▼
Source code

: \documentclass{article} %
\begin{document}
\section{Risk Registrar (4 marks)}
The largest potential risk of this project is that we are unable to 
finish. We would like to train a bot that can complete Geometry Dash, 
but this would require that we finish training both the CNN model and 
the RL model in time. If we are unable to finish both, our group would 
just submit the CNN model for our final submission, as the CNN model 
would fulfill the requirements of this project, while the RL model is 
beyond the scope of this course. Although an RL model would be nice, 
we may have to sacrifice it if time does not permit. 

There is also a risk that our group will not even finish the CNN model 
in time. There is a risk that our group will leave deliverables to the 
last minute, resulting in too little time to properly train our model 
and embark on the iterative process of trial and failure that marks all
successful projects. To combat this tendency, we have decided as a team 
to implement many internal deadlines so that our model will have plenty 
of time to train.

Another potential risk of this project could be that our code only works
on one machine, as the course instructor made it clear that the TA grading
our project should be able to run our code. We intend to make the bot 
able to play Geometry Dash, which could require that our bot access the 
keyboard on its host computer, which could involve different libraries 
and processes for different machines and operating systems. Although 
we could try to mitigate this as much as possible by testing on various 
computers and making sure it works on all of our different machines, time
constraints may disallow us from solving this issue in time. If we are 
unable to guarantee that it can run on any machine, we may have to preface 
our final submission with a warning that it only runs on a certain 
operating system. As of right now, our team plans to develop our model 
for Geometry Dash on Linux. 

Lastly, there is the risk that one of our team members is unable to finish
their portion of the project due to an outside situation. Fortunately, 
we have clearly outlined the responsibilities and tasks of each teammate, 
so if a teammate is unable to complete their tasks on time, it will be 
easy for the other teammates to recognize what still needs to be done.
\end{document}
▲
● TASK TO CARRY OUT:
Each line above with the string "Dash" should be reported in full.

● REPLY:
finish. We would like to train a bot that can complete Geometry Dash, 
able to play Geometry Dash, which could require that our bot access the 
for Geometry Dash on Linux. 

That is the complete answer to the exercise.